Hartmann, G. C., Santamaria, E., Fernández, V. M., & Thauer, R. K. (1996). Studies on the catalytic mechanism of H2-forming methylenetetrahydromethanopterin dehydrogenase: para-ortho H2 conversion rates in H2O and D2O. Journal of Biological Inorganic Chemistry, 1(5), 446-450. doi:10.1007/s007750050077.

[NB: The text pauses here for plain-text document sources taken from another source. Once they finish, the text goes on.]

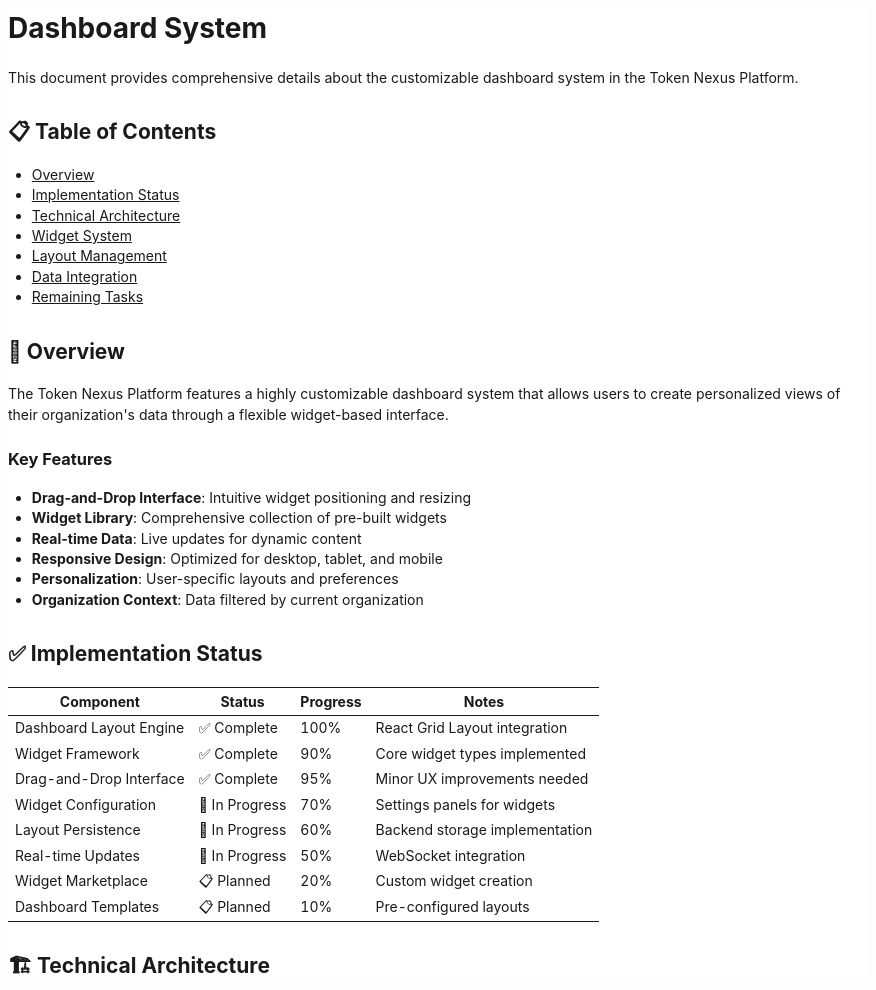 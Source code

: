 # Dashboard System

This document provides comprehensive details about the customizable dashboard system in the Token Nexus Platform.

## 📋 Table of Contents

- [Overview](#overview)
- [Implementation Status](#implementation-status)
- [Technical Architecture](#technical-architecture)
- [Widget System](#widget-system)
- [Layout Management](#layout-management)
- [Data Integration](#data-integration)
- [Remaining Tasks](#remaining-tasks)

## 🎯 Overview

The Token Nexus Platform features a highly customizable dashboard system that allows users to create personalized views of their organization's data through a flexible widget-based interface.

### Key Features
- **Drag-and-Drop Interface**: Intuitive widget positioning and resizing
- **Widget Library**: Comprehensive collection of pre-built widgets
- **Real-time Data**: Live updates for dynamic content
- **Responsive Design**: Optimized for desktop, tablet, and mobile
- **Personalization**: User-specific layouts and preferences
- **Organization Context**: Data filtered by current organization

## ✅ Implementation Status

| Component | Status | Progress | Notes |
|-----------|--------|----------|-------|
| Dashboard Layout Engine | ✅ Complete | 100% | React Grid Layout integration |
| Widget Framework | ✅ Complete | 90% | Core widget types implemented |
| Drag-and-Drop Interface | ✅ Complete | 95% | Minor UX improvements needed |
| Widget Configuration | 🔄 In Progress | 70% | Settings panels for widgets |
| Layout Persistence | 🔄 In Progress | 60% | Backend storage implementation |
| Real-time Updates | 🔄 In Progress | 50% | WebSocket integration |
| Widget Marketplace | 📋 Planned | 20% | Custom widget creation |
| Dashboard Templates | 📋 Planned | 10% | Pre-configured layouts |

## 🏗️ Technical Architecture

Cite as: https://hdl.handle.net/21.11116/0000-000F-968F-7
Abstract
 H2–forming N5,N10–methylenetetrahydromethanopterin dehydrogenase is a novel type of hydrogenase that contains neither nickel nor iron-sulfur clusters. Evidence has been presented that the reaction mechanism catalyzed by the enzyme is very similar to that of the formation of carbocations and H2 from alkanes under superacidic conditions. We present here further results in support of this mechanism. It was found that the purified enzyme per se did not catalyze the conversion of para H2 to ortho H2, a reaction catalyzed by all other hydrogenases known to date. However, it catalyzed the conversion in the presence of the substrate N5,N10–methenyltetrahydromethanopterin (CH≡H4MPT+), indicating that for heterolytic cleavage of H2 the enzyme-CH≡H4MPT+ complex is required. In D2O, the formation of HD and D2 from H2 rather than a para–ortho H2 conversion was observed, indicating that after heterolytic cleavage of H2 the dissociation of the proton from the enzyme-substrate complex is fast relative to the re-formation of free H2.